Eight hundred fifty-five people overdosed on opioids and died in 2019, and there were 1,303 fatalities in 2020, according to the city’s Department of Public Health.

“I believe that is because people don’t have access to Narcan,” said Daphne Smith, a department administrator overseeing the effort to get the medication into libraries.

Smith lost her daughter to a fentanyl overdose three years ago. She wants to stop other parents from having to go through such tragedy.

“If I knew about Narcan, she may still be here,” Smith said. “I want people to have this. I don’t want you to always have to use it, but if you need it, I want you to have access.”

The program she helps lead has trained around 300 library staffers in overdose prevention and distributed nearly 800 Narcan kits across the city by the end of August.

The miraculous “opioid antagonist” medication overpowers opioids by binding to receptors in the body where opioids had previously been attached, said Dr. Wilnise Jasmin, the CDPH’s behavioral health medical director.

“Anyone can walk in and grab Narcan.
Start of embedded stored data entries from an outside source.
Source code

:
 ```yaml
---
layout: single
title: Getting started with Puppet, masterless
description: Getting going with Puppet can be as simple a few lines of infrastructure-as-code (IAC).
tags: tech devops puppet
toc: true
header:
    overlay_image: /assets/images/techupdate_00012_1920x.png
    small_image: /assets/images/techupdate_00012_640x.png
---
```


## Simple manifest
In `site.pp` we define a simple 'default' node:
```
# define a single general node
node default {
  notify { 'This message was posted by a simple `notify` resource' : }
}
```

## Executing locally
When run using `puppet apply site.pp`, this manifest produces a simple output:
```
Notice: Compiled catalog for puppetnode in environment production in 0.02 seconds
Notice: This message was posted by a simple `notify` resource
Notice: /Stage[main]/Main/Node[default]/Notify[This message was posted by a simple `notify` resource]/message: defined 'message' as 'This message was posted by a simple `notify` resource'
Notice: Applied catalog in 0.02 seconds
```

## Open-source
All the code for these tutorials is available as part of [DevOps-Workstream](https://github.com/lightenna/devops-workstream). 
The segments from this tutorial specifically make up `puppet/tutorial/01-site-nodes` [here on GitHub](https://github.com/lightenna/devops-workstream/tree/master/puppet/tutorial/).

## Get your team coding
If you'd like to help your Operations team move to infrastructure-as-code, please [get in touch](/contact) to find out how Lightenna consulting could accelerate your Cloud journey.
It could be because of your personal use … but it also could be in case you encounter someone else whether you know them or if they’re a stranger,” Jasmin said.
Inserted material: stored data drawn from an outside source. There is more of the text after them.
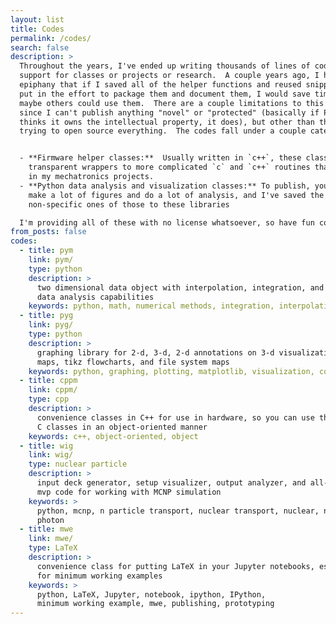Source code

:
 ```yaml
---
layout: list
title: Codes
permalink: /codes/
search: false
description: >
  Throughout the years, I've ended up writing thousands of lines of code as
  support for classes or projects or research.  A couple years ago, I had the
  epiphany that if I saved all of the helper functions and reused snippets, and
  put in the effort to package them and document them, I would save time, and
  maybe others could use them.  There are a couple limitations to this plan,
  since I can't publish anything "novel" or "protected" (basically if Purdue
  thinks it owns the intellectual property, it does), but other than that, I'm
  trying to open source everything.  The codes fall under a couple categories:


  - **Firmware helper classes:**  Usually written in `c++`, these classes are
    transparent wrappers to more complicated `c` and `c++` routines that help
    in my mechatronics projects.
  - **Python data analysis and visualization classes:** To publish, you need to
    make a lot of figures and do a lot of analysis, and I've saved the
    non-specific ones of those to these libraries

  I'm providing all of these with no license whatsoever, so have fun coding!
from_posts: false
codes:
  - title: pym
    link: pym/
    type: python
    description: >
      two dimensional data object with interpolation, integration, and other
      data analysis capabilities
    keywords: python, math, numerical methods, integration, interpolation
  - title: pyg
    link: pyg/
    type: python
    description: >
      graphing library for 2-d, 3-d, 2-d annotations on 3-d visualizations,
      maps, tikz flowcharts, and file system maps
    keywords: python, graphing, plotting, matplotlib, visualization, contour
  - title: cppm
    link: cppm/
    type: cpp
    description: >
      convenience classes in C++ for use in hardware, so you can use the best
      C classes in an object-oriented manner
    keywords: c++, object-oriented, object
  - title: wig
    link: wig/
    type: nuclear particle
    description: >
      input deck generator, setup visualizer, output analyzer, and all-around
      mvp code for working with MCNP simulation
    keywords: >
      python, mcnp, n particle transport, nuclear transport, nuclear, neutron,
      photon
  - title: mwe
    link: mwe/
    type: LaTeX
    description: >
      convenience class for putting LaTeX in your Jupyter notebooks, especially
      for minimum working examples
    keywords: >
      python, LaTeX, Jupyter, notebook, ipython, IPython,
      minimum working example, mwe, publishing, prototyping
---
```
A statewide standing order allows pharmacies to give naloxone to anyone requesting the medication, without a direct prescription, and bill their insurers.

State law allows anyone to administer it to someone experiencing an overdose without liability, and also allows people to seek emergency medical help for an overdose without risking criminal liability for illegal drug possession.

The CDPH works with local groups to target outreach, Narcan distribution and offers of addiction treatment in areas hardest hit by overdoses. That includes the “heroin corridor,” Smith said, a 10-block area near Garfield Park where Ledger Library is located.

A few key signs can signal an overdose. An overdosing person may appear drowsy, be breathing slowly or be making a gurgling sound, Jasmin said. People with darker complexions may take on an ashen or blue color, while people with lighter skin often turn red, Smith said.

If someone is unresponsive, you can grind your knuckles on their breast bones to try to wake them up, experts said, and if that doesn’t work, it’s time to call 911.

The next part — administering Narcan — is easy, they said. The nasal spray works like Flonase or other over-the-counter drugs: insert the tip into the person’s nose and push down the plunger, which causes the medication to spray. Each Narcan device holds two doses, and the second dose should be administered two to three minutes after the first if the person isn’t responding.

“It’s a very simple tool. Very hard to use in the wrong way, no side effects to using it. But it does everything to save someone’s life if they’re overdosing on opioids,” Jasmin said.

While opioid overdoses kill Black and Latino men in poor areas at the highest rate, they have affected every community area in Chicago. Jasmin wants to see Narcan become as common as CPR kits or fire extinguishers.

Smith hopes that the accessible Narcan in libraries helps reduce the potential for overdosing.

“The fact of the matter is that drug usage is not going anywhere,” she said.

Some librarians worry about someone coming in and taking all of the Narcan. Smith tells them to put the medication out and let them.

“If they take 10, I don’t care. I’ll get you 25. I’ll get you as much as you need,” she said. “Just take it.”